You have two options for language selection:

Option 1: Command Line (Direct)

Specify languages directly using the --lang option:

--lang all - Use all available languages
--lang eng - Use English only
--lang eng+ara+fra - Use multiple specific languages

Option 2: Interactive Menu (Rofi)

When you run the script without --lang, a rofi menu will appear with:

ALL: Select all available languages
Individual languages: Choose specific languages (e.g., eng, ara, fra, deu)
Multi-select: Hold Ctrl and click to select multiple languages

The selected languages will be used by Tesseract for more accurate text recognition in multi-language documents.

Workflow

The complete OCR4Linux workflow:

Language Selection:
- Command-line specified languages (with --lang) OR
- Interactive rofi menu displays available languages (without --lang)
Language Processing: Selected languages are validated and formatted
Screenshot Capture: Area selection and image capture
OCR Processing: Text extraction using selected languages
Clipboard Integration: Extracted text copied to system clipboard
Cleanup: Optional screenshot removal and logging

Command Line Arguments

OCR4Linux.sh

Option	Description	Default
`-r`	Remove screenshot after processing	`false`
`-d DIR`	Set screenshot directory	`$HOME/Pictures/screenshots`
`-l`	Keep logs	`false`
`--lang LANGUAGES`	Specify OCR languages (bypasses rofi)	Interactive selection
`-h`	Show help message	-

Language Format for --lang:

Use all for all available languages
Use + to separate multiple languages (e.g., eng+ara+fra)
Single languages: eng, ara, fra, etc.

OCR4Linux.py

Option	Description	Required
`image_path`	Path to input image	Yes
`output_path`	Path to save extracted text	Yes
`--langs <languages>`	Specify languages for OCR	No
`-l, --list-langs`	List available OCR languages	No
`-h, --help`	Show help message	No

Language Format: Use + to separate multiple languages (e.g., eng+ara+fra)

Examples

Using OCR4Linux.sh

# Basic usage (shows interactive rofi menu)
./OCR4Linux.sh

# Direct language specification (bypasses rofi)
./OCR4Linux.sh --lang eng
./OCR4Linux.sh --lang all
./OCR4Linux.sh --lang eng+ara+fra

# Save logs and remove screenshot after processing
./OCR4Linux.sh -l -r

# Custom screenshot directory with logging
./OCR4Linux.sh -d ~/Documents/screenshots -l

# Combine language specification with other options
./OCR4Linux.sh --lang eng -l -r
./OCR4Linux.sh --lang all -d ~/screenshots -l

# Show help
./OCR4Linux.sh -h

Using OCR4Linux.py

# Basic usage (uses all available languages)
python OCR4Linux.py input.png output.txt

# Specify single language
python OCR4Linux.py input.png output.txt --langs eng

# Specify multiple languages
python OCR4Linux.py input.png output.txt --langs eng+ara+fra

# List available languages
python OCR4Linux.py --list-langs

# Show help
python OCR4Linux.py --help

Tips

Language Selection Options:
- Command Line: Use --lang for automated/scripted usage
  - --lang all for maximum compatibility
  - --lang eng for English-only documents
  - --lang eng+ara for bilingual documents
- Interactive Menu: Run without --lang for manual selection
  - Select "ALL" to use all available languages
  - Select specific languages for better performance
  - Use Ctrl+Click to select multiple languages
  - Press Escape to cancel the operation
Performance Optimization:
- Use fewer specific languages for faster processing
- Use --lang all only when document language is unknown
- Command-line specification is faster than interactive selection

Keyboard Shortcuts: You can create a keyboard shortcut to run the script for easy access.

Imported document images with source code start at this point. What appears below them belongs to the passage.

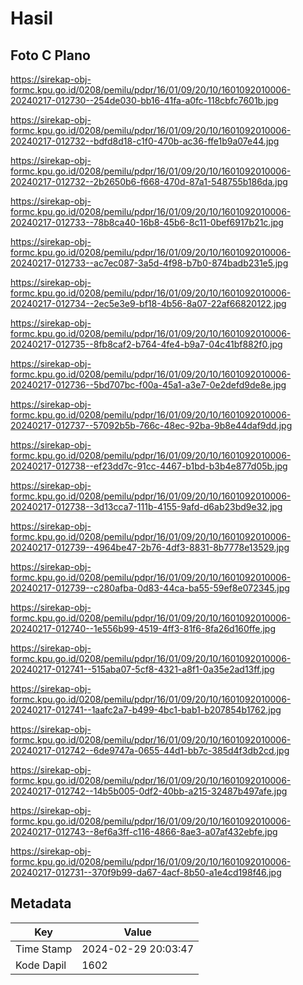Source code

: # Hasil

## Foto C Plano

https://sirekap-obj-formc.kpu.go.id/0208/pemilu/pdpr/16/01/09/20/10/1601092010006-20240217-012730--254de030-bb16-41fa-a0fc-118cbfc7601b.jpg

https://sirekap-obj-formc.kpu.go.id/0208/pemilu/pdpr/16/01/09/20/10/1601092010006-20240217-012732--bdfd8d18-c1f0-470b-ac36-ffe1b9a07e44.jpg

https://sirekap-obj-formc.kpu.go.id/0208/pemilu/pdpr/16/01/09/20/10/1601092010006-20240217-012732--2b2650b6-f668-470d-87a1-548755b186da.jpg

https://sirekap-obj-formc.kpu.go.id/0208/pemilu/pdpr/16/01/09/20/10/1601092010006-20240217-012733--78b8ca40-16b8-45b6-8c11-0bef6917b21c.jpg

https://sirekap-obj-formc.kpu.go.id/0208/pemilu/pdpr/16/01/09/20/10/1601092010006-20240217-012733--ac7ec087-3a5d-4f98-b7b0-874badb231e5.jpg

https://sirekap-obj-formc.kpu.go.id/0208/pemilu/pdpr/16/01/09/20/10/1601092010006-20240217-012734--2ec5e3e9-bf18-4b56-8a07-22af66820122.jpg

https://sirekap-obj-formc.kpu.go.id/0208/pemilu/pdpr/16/01/09/20/10/1601092010006-20240217-012735--8fb8caf2-b764-4fe4-b9a7-04c41bf882f0.jpg

https://sirekap-obj-formc.kpu.go.id/0208/pemilu/pdpr/16/01/09/20/10/1601092010006-20240217-012736--5bd707bc-f00a-45a1-a3e7-0e2defd9de8e.jpg

https://sirekap-obj-formc.kpu.go.id/0208/pemilu/pdpr/16/01/09/20/10/1601092010006-20240217-012737--57092b5b-766c-48ec-92ba-9b8e44daf9dd.jpg

https://sirekap-obj-formc.kpu.go.id/0208/pemilu/pdpr/16/01/09/20/10/1601092010006-20240217-012738--ef23dd7c-91cc-4467-b1bd-b3b4e877d05b.jpg

https://sirekap-obj-formc.kpu.go.id/0208/pemilu/pdpr/16/01/09/20/10/1601092010006-20240217-012738--3d13cca7-111b-4155-9afd-d6ab23bd9e32.jpg

https://sirekap-obj-formc.kpu.go.id/0208/pemilu/pdpr/16/01/09/20/10/1601092010006-20240217-012739--4964be47-2b76-4df3-8831-8b7778e13529.jpg

https://sirekap-obj-formc.kpu.go.id/0208/pemilu/pdpr/16/01/09/20/10/1601092010006-20240217-012739--c280afba-0d83-44ca-ba55-59ef8e072345.jpg

https://sirekap-obj-formc.kpu.go.id/0208/pemilu/pdpr/16/01/09/20/10/1601092010006-20240217-012740--1e556b99-4519-4ff3-81f6-8fa26d160ffe.jpg

https://sirekap-obj-formc.kpu.go.id/0208/pemilu/pdpr/16/01/09/20/10/1601092010006-20240217-012741--515aba07-5cf8-4321-a8f1-0a35e2ad13ff.jpg

https://sirekap-obj-formc.kpu.go.id/0208/pemilu/pdpr/16/01/09/20/10/1601092010006-20240217-012741--1aafc2a7-b499-4bc1-bab1-b207854b1762.jpg

https://sirekap-obj-formc.kpu.go.id/0208/pemilu/pdpr/16/01/09/20/10/1601092010006-20240217-012742--6de9747a-0655-44d1-bb7c-385d4f3db2cd.jpg

https://sirekap-obj-formc.kpu.go.id/0208/pemilu/pdpr/16/01/09/20/10/1601092010006-20240217-012742--14b5b005-0df2-40bb-a215-32487b497afe.jpg

https://sirekap-obj-formc.kpu.go.id/0208/pemilu/pdpr/16/01/09/20/10/1601092010006-20240217-012743--8ef6a3ff-c116-4866-8ae3-a07af432ebfe.jpg

https://sirekap-obj-formc.kpu.go.id/0208/pemilu/pdpr/16/01/09/20/10/1601092010006-20240217-012731--370f9b99-da67-4acf-8b50-a1e4cd198f46.jpg


## Metadata

| Key        | Value               |
| ---------- | ------------------- |
| Time Stamp | 2024-02-29 20:03:47 |
| Kode Dapil | 1602                |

Example for `Hyprland` users:

put the following lines in your hyprland.conf file:

$OCR4Linux = ~/.config/OCR4Linux/OCR4Linux.sh
$OCR4Linux_ENG = ~/.config/OCR4Linux/OCR4Linux.sh --lang eng

bind = $mainMod SHIFT, E, exec, $OCR4Linux # OCR4Linux with interactive selection
bind = $mainMod SHIFT, T, exec, $OCR4Linux_ENG # OCR4Linux with English only

Example for `dwm` users:

put the following lines in your config.h file:

static const char *ocr4linux[] = { "sh", "-c", "~/.config/OCR4Linux/OCR4Linux.sh", NULL };
static const char *ocr4linux_eng[] = { "sh", "-c", "~/.config/OCR4Linux/OCR4Linux.sh --lang eng", NULL };

{ MODKEY | ShiftMask, XK_e, spawn, {.v = ocr4linux } },      // OCR4Linux interactive
{ MODKEY | ShiftMask, XK_t, spawn, {.v = ocr4linux_eng } },  // OCR4Linux English only

Language Optimization: For best results:
- Select only the languages present in your document
- Use fewer languages for better performance
- Install additional Tesseract language packs as needed

Files

OCR4Linux.py: Python script to preprocess the image and extract text using tesseract with support for custom language selection.
OCR4Linux.sh: Shell script that provides both interactive language selection via rofi and direct command-line language specification, takes a screenshot, passes it to the python script with selected languages, gets the extracted text, and copies it to the clipboard.
setup.sh: Shell script to install the required packages and copy the necessary files to the configuration directory (run this script the first time you clone the repository only).

Contributing

We welcome contributions from the community to help improve OCR4Linux and make it available for all Linux users and distributions. Whether it's reporting bugs, suggesting new features, or submitting patches, your help is greatly appreciated. Please check out our contributing guidelines to get started.

License

This project is licensed under the MIT License. See the LICENSE file for more details.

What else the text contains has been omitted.